« Faites que jamais ne revienne le temps du sang et de la haine » Barbara-(Göttingen)

Coquelicot de la Somme

Fin du 19ème et début du 20ème, l’Europe occidentale connait une croissance démographique et économique et conforte ses positions sur tout le globe au travers de ses colonies. Elle se projette dans de grands espoirs  de développement et de rayonnement mondial, en témoignent en particulier les différentes expositions universelles, notamment celles de 1889 et de 1900 à Paris.

Parallèlement, les identités nationales se renforcent dans ces pays européens et les tensions internationales, depuis la guerre de 1870, sont nombreuses ; les ruptures diplomatiques se multiplient.

Cette situation concourt au déclenchement des hostilités pendant l’été 1914.

Cette guerre devenue mondiale a été décidée par les pouvoirs en place et nos soldats ont  été mobilisés « pour défendre leur nation » ; ils étaient ouvriers, paysans, salariés, étudiants, …ils sont tous devenus soldats !

Encore aujourd’hui, on peut se poser cette question : Fallait-il cette guerre ?

Nos grands-pères respectifs ont été appelés, et à 17 ans, ils sont partis vers des fronts opposés ; le grand-père de Sylvie dans le nord-est de la France et le grand-père de Jean-Louis en Pologne et en Russie. « Petit, lors de mes séjours à la ferme, il m’apprenait à compter en russe.. »
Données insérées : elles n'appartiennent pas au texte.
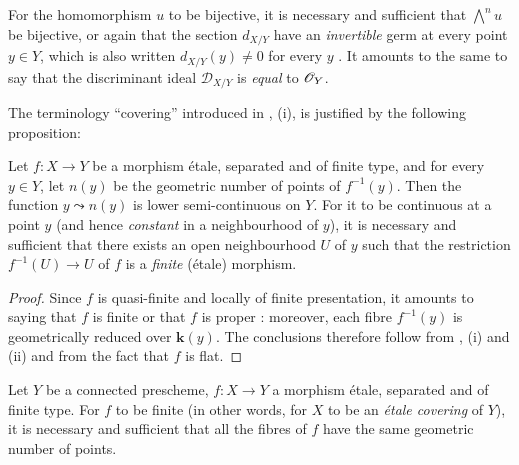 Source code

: For the homomorphism $u$ to be bijective, it is necessary and sufficient that $\bigwedge^n u$ be bijective, or again that the section $d_{X/Y}$ have an \emph{invertible} germ at every point $y\in Y$, which is also written $d_{X/Y}(y)\neq 0$ for every $y$ .
It amounts to the same to say that the discriminant ideal $\mathscr{D}_{X/Y}$ is \emph{equal} to $\sh{O}_Y$.

The terminology ``covering'' introduced in , (i), is justified by the following proposition:

\begin{proposition}[18.2.8]
\label{IV.18.2.8}
Let $f:X\to Y$ be a morphism \'etale, separated and of finite type, and for every $y\in Y$, let $n(y)$ be the geometric number of points of $f^{-1}(y)$.
Then the function $y\leadsto n(y)$ is lower semi-continuous on $Y$.
For it to be continuous at a point $y$ \textup{(and hence \emph{constant} in a neighbourhood of $y$)}, it is necessary and sufficient that there exists an open neighbourhood $U$ of $y$ such that the restriction $f^{-1}(U)\to U$ of $f$ is a \emph{finite} (\'etale) morphism.
\end{proposition}

\begin{proof}
Since $f$ is quasi-finite  and locally of finite presentation, it amounts to saying that $f$ is finite or that $f$ is proper :
moreover, each fibre $f^{-1}(y)$ is geometrically reduced over $\boldsymbol{k}(y)$.
The conclusions therefore follow from , (i) and (ii) and from the fact that $f$ is flat.
\end{proof}

\begin{corollary}[18.2.9]
\label{IV.18.2.9}
Let $Y$ be a connected prescheme, $f:X\to Y$ a morphism \'etale, separated and of finite type.
For $f$ to be finite \textup{(in other words, for $X$ to be an \emph{\'etale covering} of $Y$)}, it is necessary and sufficient that all the fibres of $f$ have the same geometric number of points.
\end{corollary}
L’idée d’une Europe stable s’est imposée après les différents conflits et les pensées des intellectuels, philosophes, humanistes ont conduit à la volonté d’une Europe unie. Cette volonté est vive et se construit jour après jour (en 2012, l’Union européenne a reçu le prix Nobel de la Paix pour avoir fait avancer la paix, la réconciliation, la démocratie et les droits de l’homme)

Cent ans après, le Tour que nous sommes en train de réaliser nous permet de témoigner d’une Europe qui poursuit sa construction, même si c’est encore de façon inégale (différences de niveau de vie, d’équipements, d’infrastructures, d’accès à l’éducation, à la prévention, aux soins et à la culture… )

Nous rencontrons au quotidien des inégalités sociales (actuellement, nous traversons l’Europe de l’est où les inégalités restent visibles)

Néanmoins, nous pouvons témoigner qu’une majorité des personnes rencontrées lors de ce voyage manifeste d’une volonté de communication et d’échanges et sont bienveillants à notre égard.

 

Pour nous, ces sept mois ne se définissent pas seulement comme des vacances ou comme un parcours sportif ; à notre niveau, l’idée est d’essayer de soutenir et de participer à la création d’une Europe des Peuples et une Europe sociale ; en effet, si l’Histoire et les hommes politiques ont ouvert les frontières, par ce Tour, nous vivons la rencontre au quotidien !

Ce que nous vivons actuellement témoigne de l’importance à développer les points de rencontre et d’expression : les moyens de communication comme les langues, le respect des spécificités de chaque pays et de chaque personne, les créativités des uns et des autres, les différents réseaux de liens et de solidarités; de prendre le risque et d’oser aller à la rencontre de l’autre, en toute simplicité !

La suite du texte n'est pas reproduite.